----- Given entries
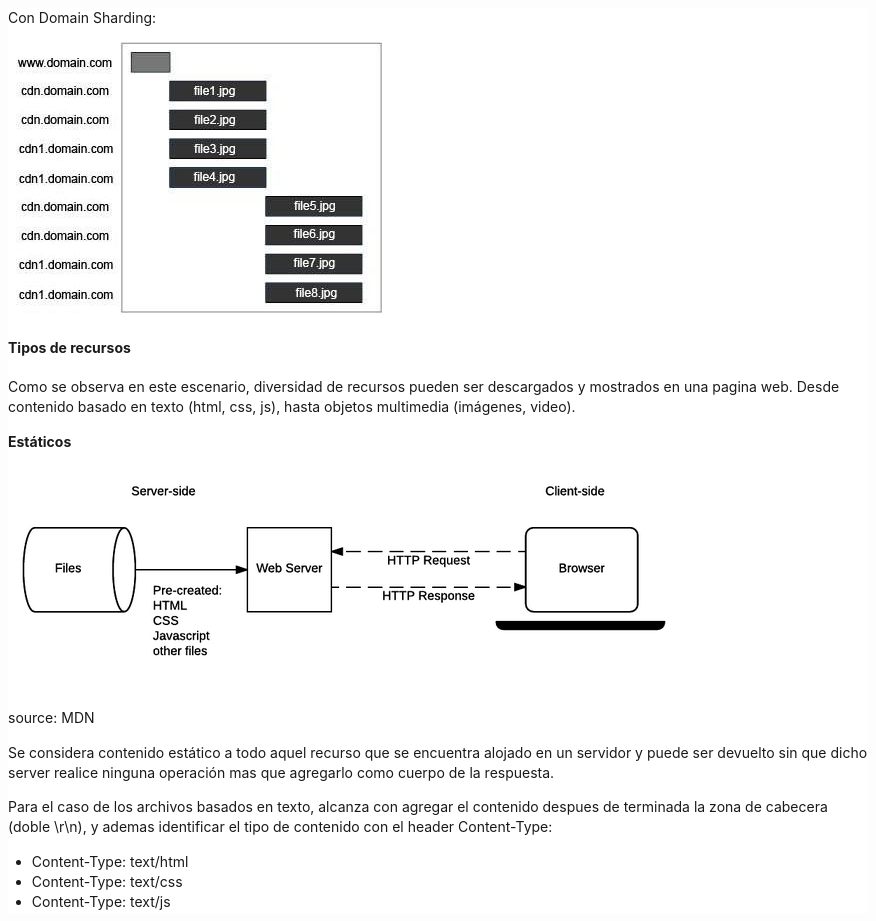 Con Domain Sharding:

![with domain sharding](./images/domain-sharding.jpg)



#### Tipos de recursos

Como se observa en este escenario, diversidad de recursos pueden ser descargados y mostrados en una pagina web. Desde contenido basado en texto (html, css, js), hasta objetos multimedia (imágenes, video).

**Estáticos**

![static content in server side](./images/http-server-side-static.png)

source: MDN

Se considera contenido estático a todo aquel recurso que se encuentra alojado en un servidor y puede ser devuelto sin que dicho server realice ninguna operación mas que agregarlo como cuerpo de la respuesta.

Para el caso de los archivos basados en texto, alcanza con agregar el contenido despues de terminada la zona de cabecera (doble \r\n), y ademas identificar el tipo de contenido con el header Content-Type:

* Content-Type: text/html
* Content-Type: text/css
* Content-Type: text/js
----------
(What the exercise asks): Find each line of the data above that holds the word "server", then copy it.

(Your response):
![static content in server side](./images/http-server-side-static.png)
Se considera contenido estático a todo aquel recurso que se encuentra alojado en un servidor y puede ser devuelto sin que dicho server realice ninguna operación mas que agregarlo como cuerpo de la respuesta.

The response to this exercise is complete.